20 Jan 2016

Interrupted Cadences - JS Bach

From Appointment, 7:00 pm on 20 January 2016

JS Bach was only third choice, after Telemann and Graupner, for the position of Kantor in Leipzig in 1723. What if he'd remained an obscure country musician and not composed the great works which became pillars of Western musical tradition?

John Drummond explores critical moments in the history of Western music when things might well have turned out very differently.

JS Bach

JS Bach Photo: Public Domain

John Drummond investigates a major turning point in the life of Johann Sebastian Bach, the moment at which he moved from being a Kapellmeister in a relatively obscure minor German principality to being the head of one of Europe’s leading musical institutions, the Thomasschule in Leipzig.

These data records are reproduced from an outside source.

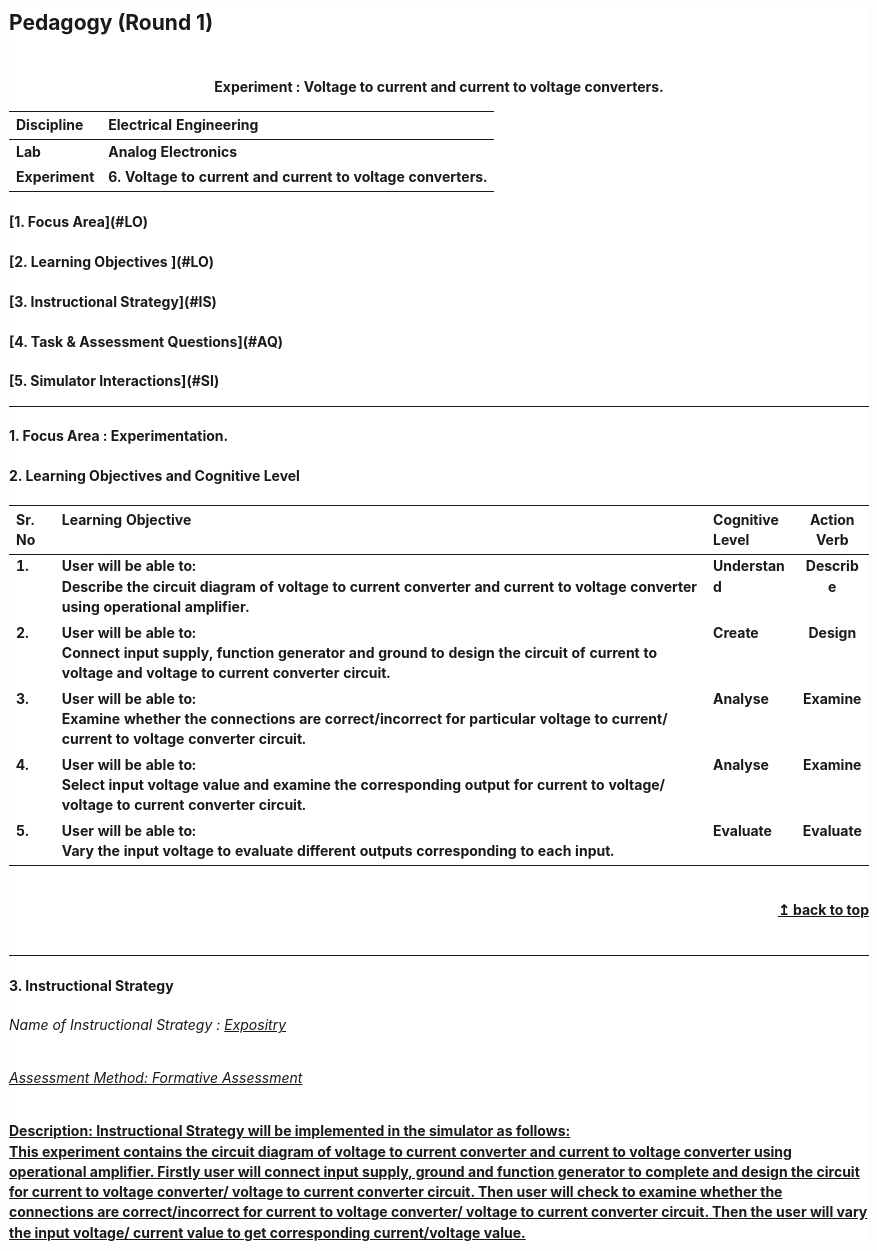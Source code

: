 ## Pedagogy (Round 1)
<p align="center">


<br>
<b> Experiment : Voltage to current and current to voltage converters. <a name="top"></a> <br>
</p>

<b>Discipline | <b> Electrical Engineering
:--|:--|
<b> Lab | <b> Analog Electronics
<b> Experiment|     <b> 6. Voltage to current and current to voltage converters.



<h4> [1. Focus Area](#LO)
<h4> [2. Learning Objectives ](#LO)
<h4> [3. Instructional Strategy](#IS)
<h4> [4. Task & Assessment Questions](#AQ)
<h4> [5. Simulator Interactions](#SI)
<hr>

<a name="LO"></a>
#### 1. Focus Area : Experimentation.

#### 2. Learning Objectives and Cognitive Level


Sr. No |	Learning Objective	| Cognitive Level | Action Verb
:--|:--|:--|:-:
1.| User will be able to: <br> Describe the circuit diagram of voltage to current converter and current to voltage converter using operational amplifier.| Understand | Describe
2.| User will be able to: <br> Connect input supply, function generator and ground to design the circuit of current to voltage and voltage to current converter circuit. | Create | Design
3.| User will be able to: <br> Examine whether the connections are correct/incorrect for particular voltage to current/ current to voltage converter circuit.  | Analyse | Examine
4.| User will be able to: <br> Select input voltage value and examine the corresponding output for current to voltage/ voltage to current converter circuit. | Analyse | Examine
5.| User will be able to: <br> Vary the input voltage to evaluate different outputs corresponding to each input. | Evaluate | Evaluate


<br/>
<div align="right">
    <b><a href="#top">↥ back to top</a></b>
</div>
<br/>
<hr>

<a name="IS"></a>
#### 3. Instructional Strategy
###### Name of Instructional Strategy  :    <u> Expositry
###### Assessment Method: Formative Assessment

<u> <b>Description: </b> Instructional Strategy will be implemented in the simulator as follows: </u>
<br>
This experiment contains the circuit diagram of voltage to current converter and current to voltage converter using operational amplifier. Firstly user will connect input supply, ground and function generator to complete and design the circuit for current to voltage converter/ voltage to current converter circuit. Then user will check to examine whether the connections are correct/incorrect for current to voltage converter/ voltage to current converter circuit. Then the user will vary the input voltage/ current value to get corresponding current/voltage value.
<br>
 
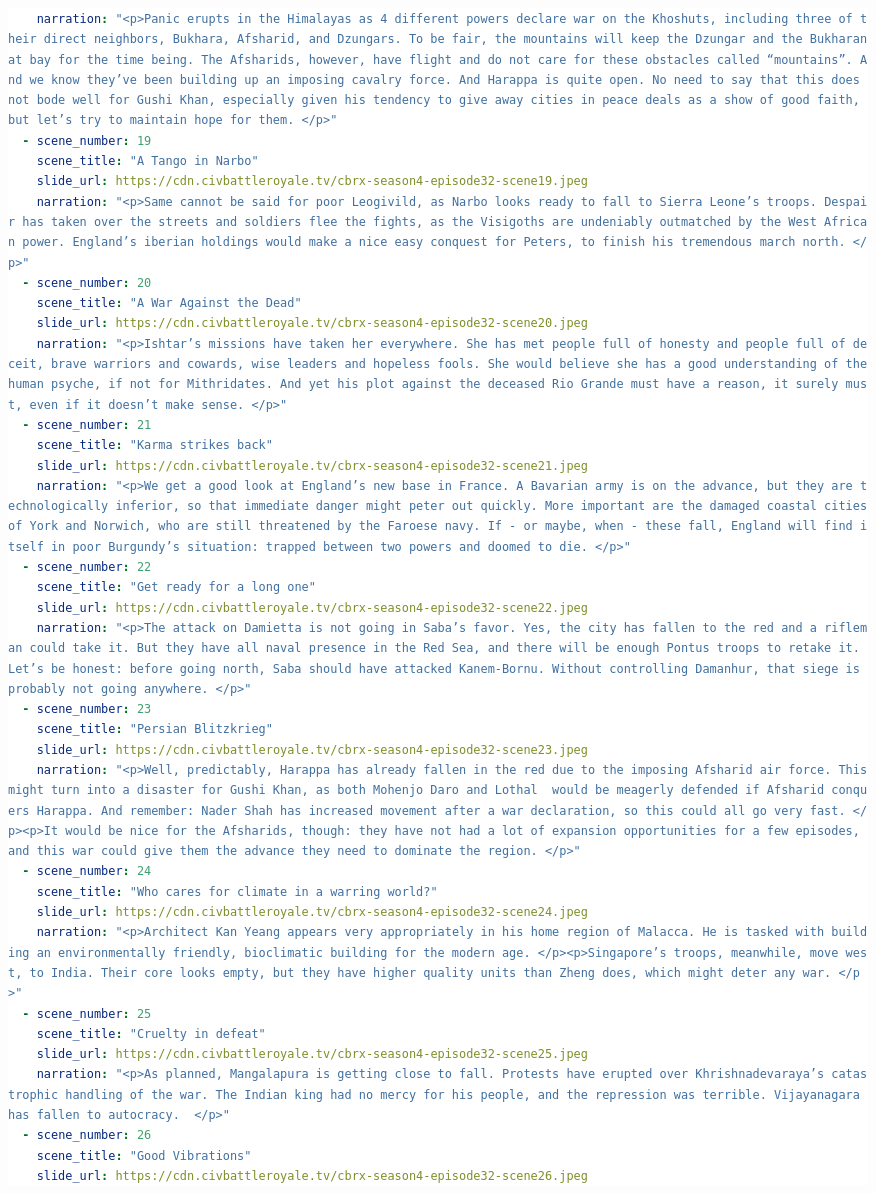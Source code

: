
```yaml
    narration: "<p>Panic erupts in the Himalayas as 4 different powers declare war on the Khoshuts, including three of their direct neighbors, Bukhara, Afsharid, and Dzungars. To be fair, the mountains will keep the Dzungar and the Bukharan at bay for the time being. The Afsharids, however, have flight and do not care for these obstacles called “mountains”. And we know they’ve been building up an imposing cavalry force. And Harappa is quite open. No need to say that this does not bode well for Gushi Khan, especially given his tendency to give away cities in peace deals as a show of good faith, but let’s try to maintain hope for them. </p>"
  - scene_number: 19
    scene_title: "A Tango in Narbo"
    slide_url: https://cdn.civbattleroyale.tv/cbrx-season4-episode32-scene19.jpeg
    narration: "<p>Same cannot be said for poor Leogivild, as Narbo looks ready to fall to Sierra Leone’s troops. Despair has taken over the streets and soldiers flee the fights, as the Visigoths are undeniably outmatched by the West African power. England’s iberian holdings would make a nice easy conquest for Peters, to finish his tremendous march north. </p>"
  - scene_number: 20
    scene_title: "A War Against the Dead"
    slide_url: https://cdn.civbattleroyale.tv/cbrx-season4-episode32-scene20.jpeg
    narration: "<p>Ishtar’s missions have taken her everywhere. She has met people full of honesty and people full of deceit, brave warriors and cowards, wise leaders and hopeless fools. She would believe she has a good understanding of the human psyche, if not for Mithridates. And yet his plot against the deceased Rio Grande must have a reason, it surely must, even if it doesn’t make sense. </p>"
  - scene_number: 21
    scene_title: "Karma strikes back"
    slide_url: https://cdn.civbattleroyale.tv/cbrx-season4-episode32-scene21.jpeg
    narration: "<p>We get a good look at England’s new base in France. A Bavarian army is on the advance, but they are technologically inferior, so that immediate danger might peter out quickly. More important are the damaged coastal cities of York and Norwich, who are still threatened by the Faroese navy. If - or maybe, when - these fall, England will find itself in poor Burgundy’s situation: trapped between two powers and doomed to die. </p>"
  - scene_number: 22
    scene_title: "Get ready for a long one"
    slide_url: https://cdn.civbattleroyale.tv/cbrx-season4-episode32-scene22.jpeg
    narration: "<p>The attack on Damietta is not going in Saba’s favor. Yes, the city has fallen to the red and a rifleman could take it. But they have all naval presence in the Red Sea, and there will be enough Pontus troops to retake it. Let’s be honest: before going north, Saba should have attacked Kanem-Bornu. Without controlling Damanhur, that siege is probably not going anywhere. </p>"
  - scene_number: 23
    scene_title: "Persian Blitzkrieg"
    slide_url: https://cdn.civbattleroyale.tv/cbrx-season4-episode32-scene23.jpeg
    narration: "<p>Well, predictably, Harappa has already fallen in the red due to the imposing Afsharid air force. This might turn into a disaster for Gushi Khan, as both Mohenjo Daro and Lothal  would be meagerly defended if Afsharid conquers Harappa. And remember: Nader Shah has increased movement after a war declaration, so this could all go very fast. </p><p>It would be nice for the Afsharids, though: they have not had a lot of expansion opportunities for a few episodes, and this war could give them the advance they need to dominate the region. </p>"
  - scene_number: 24
    scene_title: "Who cares for climate in a warring world?"
    slide_url: https://cdn.civbattleroyale.tv/cbrx-season4-episode32-scene24.jpeg
    narration: "<p>Architect Kan Yeang appears very appropriately in his home region of Malacca. He is tasked with building an environmentally friendly, bioclimatic building for the modern age. </p><p>Singapore’s troops, meanwhile, move west, to India. Their core looks empty, but they have higher quality units than Zheng does, which might deter any war. </p>"
  - scene_number: 25
    scene_title: "Cruelty in defeat"
    slide_url: https://cdn.civbattleroyale.tv/cbrx-season4-episode32-scene25.jpeg
    narration: "<p>As planned, Mangalapura is getting close to fall. Protests have erupted over Khrishnadevaraya’s catastrophic handling of the war. The Indian king had no mercy for his people, and the repression was terrible. Vijayanagara has fallen to autocracy.  </p>"
  - scene_number: 26
    scene_title: "Good Vibrations"
    slide_url: https://cdn.civbattleroyale.tv/cbrx-season4-episode32-scene26.jpeg
```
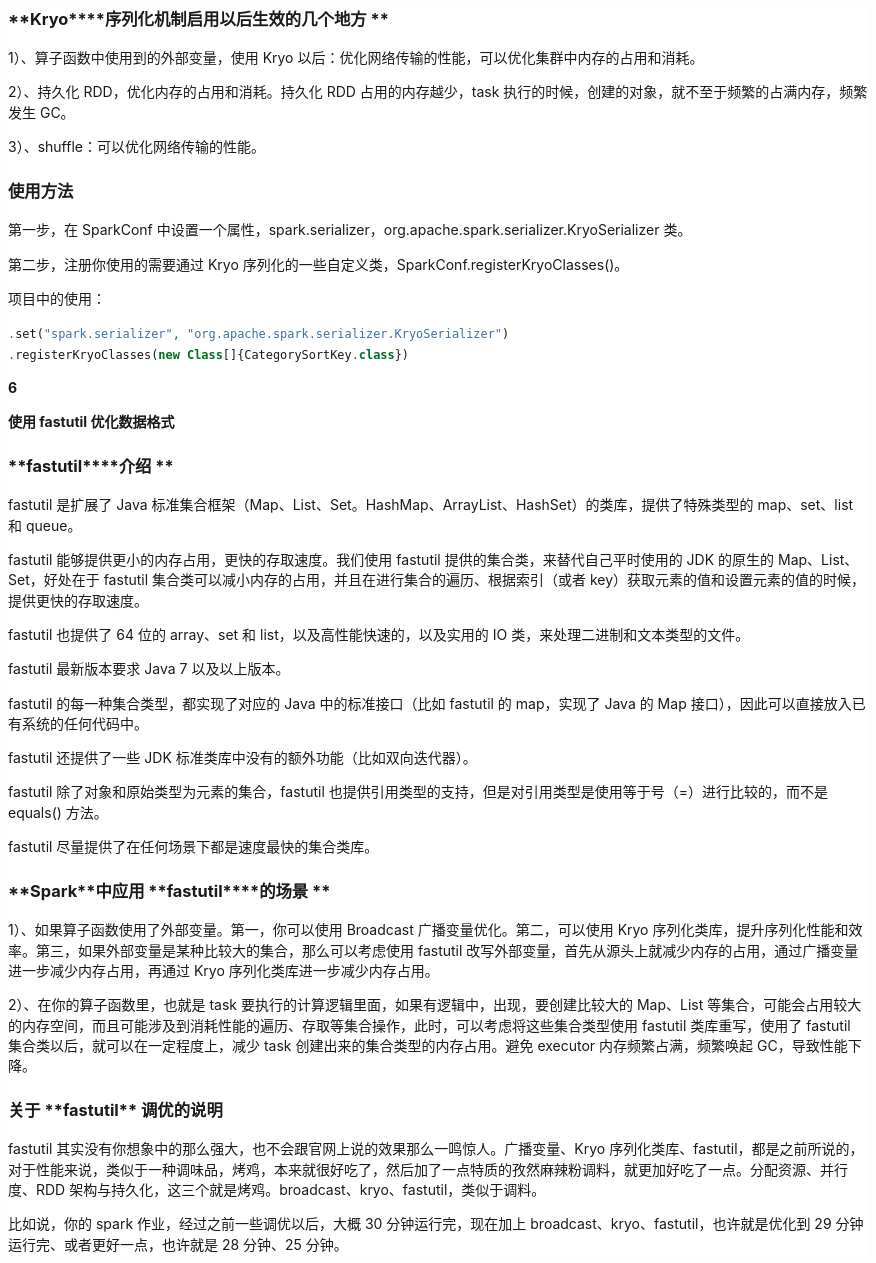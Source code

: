 ### **Kryo\*\***序列化机制启用以后生效的几个地方 \*\*

1）、算子函数中使用到的外部变量，使用 Kryo 以后：优化网络传输的性能，可以优化集群中内存的占用和消耗。

2）、持久化 RDD，优化内存的占用和消耗。持久化 RDD 占用的内存越少，task 执行的时候，创建的对象，就不至于频繁的占满内存，频繁发生 GC。

3）、shuffle：可以优化网络传输的性能。

### **使用方法**

第一步，在 SparkConf 中设置一个属性，spark.serializer，org.apache.spark.serializer.KryoSerializer 类。

第二步，注册你使用的需要通过 Kryo 序列化的一些自定义类，SparkConf.registerKryoClasses()。

项目中的使用：

```php
.set("spark.serializer", "org.apache.spark.serializer.KryoSerializer")
.registerKryoClasses(new Class[]{CategorySortKey.class})
```

**6**

**使用 fastutil 优化数据格式**

### **fastutil\*\***介绍 \*\*

fastutil 是扩展了 Java 标准集合框架（Map、List、Set。HashMap、ArrayList、HashSet）的类库，提供了特殊类型的 map、set、list 和 queue。

fastutil 能够提供更小的内存占用，更快的存取速度。我们使用 fastutil 提供的集合类，来替代自己平时使用的 JDK 的原生的 Map、List、Set，好处在于 fastutil 集合类可以减小内存的占用，并且在进行集合的遍历、根据索引（或者 key）获取元素的值和设置元素的值的时候，提供更快的存取速度。

fastutil 也提供了 64 位的 array、set 和 list，以及高性能快速的，以及实用的 IO 类，来处理二进制和文本类型的文件。

fastutil 最新版本要求 Java 7 以及以上版本。

fastutil 的每一种集合类型，都实现了对应的 Java 中的标准接口（比如 fastutil 的 map，实现了 Java 的 Map 接口），因此可以直接放入已有系统的任何代码中。

fastutil 还提供了一些 JDK 标准类库中没有的额外功能（比如双向迭代器）。

fastutil 除了对象和原始类型为元素的集合，fastutil 也提供引用类型的支持，但是对引用类型是使用等于号（=）进行比较的，而不是 equals() 方法。

fastutil 尽量提供了在任何场景下都是速度最快的集合类库。

### **Spark\*\***中应用 \***\*fastutil\*\***的场景 \*\*

1）、如果算子函数使用了外部变量。第一，你可以使用 Broadcast 广播变量优化。第二，可以使用 Kryo 序列化类库，提升序列化性能和效率。第三，如果外部变量是某种比较大的集合，那么可以考虑使用 fastutil 改写外部变量，首先从源头上就减少内存的占用，通过广播变量进一步减少内存占用，再通过 Kryo 序列化类库进一步减少内存占用。

2）、在你的算子函数里，也就是 task 要执行的计算逻辑里面，如果有逻辑中，出现，要创建比较大的 Map、List 等集合，可能会占用较大的内存空间，而且可能涉及到消耗性能的遍历、存取等集合操作，此时，可以考虑将这些集合类型使用 fastutil 类库重写，使用了 fastutil 集合类以后，就可以在一定程度上，减少 task 创建出来的集合类型的内存占用。避免 executor 内存频繁占满，频繁唤起 GC，导致性能下降。

### **关于 \*\***fastutil\***\* 调优的说明**

fastutil 其实没有你想象中的那么强大，也不会跟官网上说的效果那么一鸣惊人。广播变量、Kryo 序列化类库、fastutil，都是之前所说的，对于性能来说，类似于一种调味品，烤鸡，本来就很好吃了，然后加了一点特质的孜然麻辣粉调料，就更加好吃了一点。分配资源、并行度、RDD 架构与持久化，这三个就是烤鸡。broadcast、kryo、fastutil，类似于调料。

比如说，你的 spark 作业，经过之前一些调优以后，大概 30 分钟运行完，现在加上 broadcast、kryo、fastutil，也许就是优化到 29 分钟运行完、或者更好一点，也许就是 28 分钟、25 分钟。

Bach's appointment in Leipzig would lead not only to his composing some of the most important and loved works in the Western classical canon – the St Matthew Passion, the Mass in B minor, the Italian Concerto, other harpsichord and organ works, the Magnificat – but it also meant he established a name and a position which would eventually lead to his being regarded as one of the greatest of composers.

And yet the move to Leipzig was by no means inevitable: Bach was actually the third choice of the appointing committee, and he was only offered the job after it had been declined by the two more favoured candidates. Indeed, the story of his application and eventual appointment is filled with minor turning-points, accidents and lucky chances. If any one of them had gone the other way, our our music histories, and our collections of music, might very well not feature Johann Sebastian Bach at all.

Of Bach’s most popular major works only the Brandenburg concertos had been written before he moved to Leipzig.